Researchers in the digital humanities are investigating how computational methods can be applied to literary studies – enabling us to understand literature from a brand new angle.
In the field of digital humanities, researchers are delving into how literary studies can adapt to the digital age. Dr Jessica Witte, Edinburgh Futures Institute Postdoctoral Research Fellow in Text and Data Mining, believes that applying computational methods to literary studies will bridge the gap between STEM and the humanities.
The value of the digital humanities
According to Dr Witte, the digital humanities bring great value to literary studies. By applying digital methods to literary studies, researchers can benefit from the respective strengths of both STEM and the arts. In her own research, Dr Witte uses digital tools to explore various interdisciplinary topics in literature, such as medical ethics and feminist ethics in archival work. She primarily uses text mining methods, such as sentiment analysis and topic modelling.
“By offering a new way to engage with data, digitalisation makes the field more accessible and promotes diversity,” she states.
Dr Witte thinks it is important for humanities scholars to develop digital tools to analyse literature from a more humanities-oriented approach. Digital tools such as Natural Language Processing (NLP) and text mining models have not been initially designed for the types of texts commonly used in the humanities, such as historical and literary texts. As such, these text mining models have difficulty working with linguistic nuances, such as sarcasm and contextually-specific phrases.
“There are differences across the research methods of arts and technology,” explains Dr Witte. “While art uncovers abstract connections between language and power, technology favours numerical, binary information. To make digital tools such as NLP and AI models more useful for interdisciplinary research, they need to understand language from the humanities’ standpoint.”
Analysing online literary archives
Dr Witte is currently working on a project that involves analysing texts from the Internet Archive, an online database for literature and websites. In June 2022, the Internet Archive lost a copyright lawsuit, which interrogated the website’s status as a library, launched by four leading U.S. publishers. In light of this lawsuit, Dr Witte is investigating the definition, role, and place of libraries in the digital era. For instance, large-scale digital libraries (such as Google Books) and traditional libraries rely on institutional mass digitisation projects to build their collections. In comparison, Internet Archive is open to contributions from anyone who signs up with the website.

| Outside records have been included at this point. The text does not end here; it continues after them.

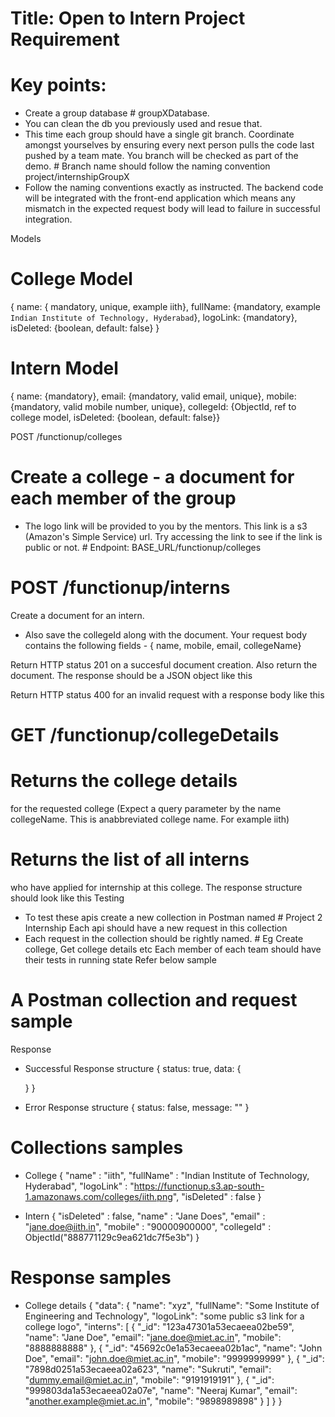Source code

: 
# Title:  Open to Intern Project Requirement

# Key points:

* Create a group database 
      # groupXDatabase.
* You can clean the db you previously used and resue that.
* This time each group should have a single git branch. Coordinate amongst yourselves by ensuring every next person pulls the code last pushed by a team mate. You branch will be checked as part of the demo. 
      # Branch name should follow the naming convention project/internshipGroupX
* Follow the naming conventions exactly as instructed. The backend code will be integrated with the front-end application which means any mismatch in the expected request body will lead to failure in successful integration.

Models
# College Model
{ name: { mandatory, unique, example iith}, fullName: {mandatory, example `Indian Institute of Technology, Hyderabad`}, logoLink: {mandatory}, isDeleted: {boolean, default: false} }

# Intern Model
{ name: {mandatory}, email: {mandatory, valid email, unique}, mobile: {mandatory, valid mobile number, unique}, collegeId: {ObjectId, ref to college model, isDeleted: {boolean, default: false}}


POST /functionup/colleges
# Create a college - a document for each member of the group

* The logo link will be provided to you by the mentors. This link is a s3 (Amazon's Simple Service) url. Try accessing the link to see if the link is public or not.
      # Endpoint: BASE_URL/functionup/colleges

# POST /functionup/interns
Create a document for an intern.

* Also save the collegeId along with the document. Your request body contains the following fields - { name, mobile, email, collegeName}

Return HTTP status 201 on a succesful document creation. Also return the document. The response should be a JSON object like this

Return HTTP status 400 for an invalid request with a response body like this

# GET /functionup/collegeDetails
# Returns the college details
for the requested college (Expect a query parameter by the name collegeName. This is anabbreviated college name. For example iith)
# Returns the list of all interns
 who have applied for internship at this college.
The response structure should look like this
Testing
* To test these apis create a new collection in Postman named 
      # Project 2 Internship
Each api should have a new request in this collection
* Each request in the collection should be rightly named. 
      # Eg Create college, Get college details etc
Each member of each team should have their tests in running state
Refer below sample

# A Postman collection and request sample

Response
* Successful Response structure
{
  status: true,
  data: {

  }
}
* Error Response structure
{
  status: false,
  message: ""
}


# Collections samples

* College
{
    "name" : "iith",
    "fullName" : "Indian Institute of Technology, Hyderabad",
    "logoLink" : "https://functionup.s3.ap-south-1.amazonaws.com/colleges/iith.png",
    "isDeleted" : false
}

* Intern
   {
    "isDeleted" : false,
    "name" : "Jane Does",
    "email" : "jane.doe@iith.in",
    "mobile" : "90000900000",
    "collegeId" : ObjectId("888771129c9ea621dc7f5e3b")
}

# Response samples

* College details
{
  "data": {
    "name": "xyz",
    "fullName": "Some Institute of Engineering and Technology",
    "logoLink": "some public s3 link for a college logo",
    "interns": [
      {
        "_id": "123a47301a53ecaeea02be59",
        "name": "Jane Doe",
        "email": "jane.doe@miet.ac.in",
        "mobile": "8888888888"
      },
      {
        "_id": "45692c0e1a53ecaeea02b1ac",
        "name": "John Doe",
        "email": "john.doe@miet.ac.in",
        "mobile": "9999999999"
      },
      {
        "_id": "7898d0251a53ecaeea02a623",
        "name": "Sukruti",
        "email": "dummy.email@miet.ac.in",
        "mobile": "9191919191"
      },
      {
        "_id": "999803da1a53ecaeea02a07e",
        "name": "Neeraj Kumar",
        "email": "another.example@miet.ac.in",
        "mobile": "9898989898"
      }
    ]
  }
}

Dr Witte is also investigating whether the Internet Archive represents a wider range of works from different languages around the world, in comparison to Google Books and traditional libraries. Examining the Internet Archive’s metadata, Dr Witte finds that the answer is likely to be no. English texts are still overrepresented on the Internet Archive. Despite the presence of texts from over 400 languages on the Internet Archive, for about 10% of the represented languages, only a few works (mostly translations of the Bible) are available for the public to access and read.
Another aspect that Dr Witte is examining in her Internet Archive research project is the ethical implications of censorship on literary databases. In traditional libraries, safeguards are set in place to create buffers between readers and contentious texts. This practice follows an ethics of care that considers the wellbeing of both the readers and those who might be harmed by such texts. Dr Witte asks: How should online archives address, evaluate, or restrict readers’ access of potentially harmful texts? “Digitalisation of literature helps with representation but also poses a risk of disconnection,” says Dr Witte. She argues that we need to identify appropriate ethical practices for archiving, reading, and analysing digitised texts in the digital age.
Literature and medical ethics
Apart from online archives, Dr Witte is also working on a research project that delves into the connection between medical ethics, history, and literary studies. Her current book project examines the history of anorexia nervosa over the long nineteenth century through an analysis of representations of fasting women in literature and medicine, including a case study of the nineteenth-century “fasting girl” phenomenon. According to Dr Witte, historical cases of anorexia have shaped contemporary treatment and diagnosis of cases today by over-relying on BMI as a symptom. As a result, many people experiencing eating disorders are unable to receive medical care. In future work, she would like to explore how data-driven innovation in the medical humanities could provide avenues for addressing large-scale problems in healthcare, such as through revising our existing medical understanding of symptoms.
For instance, AI and NLP tools could be used to explore qualitative records about illness. Dr Witte points to an existing body of research in the medical humanities that shows how narratives written by people who are experiencing a certain condition or disease serve as a valuable source of data in the medical humanities field. For example, during the early days of the Covid-19 pandemic, first-person testimonials were a significant source of information about the disease. Digital tools developed to identify patterns and insights in patients’ lived experiences could therefore help medical researchers to better understand their patients, which could potentially contribute to improving future treatment.
Researcher profile
Dr Jessica Witte is a postdoctoral research fellow in Text & Data Mining at the University of Edinburgh affiliated with the Centre for Data, Culture and Society. Originally trained as a literary scholar, she often finds herself analysing the glitches, gaps, bugs, errors, and anomalies in datasets as meaningful points of inquiry. Her research interests include improving natural language processing methods for qualitative analysis along with rethinking data ethics for the digital era.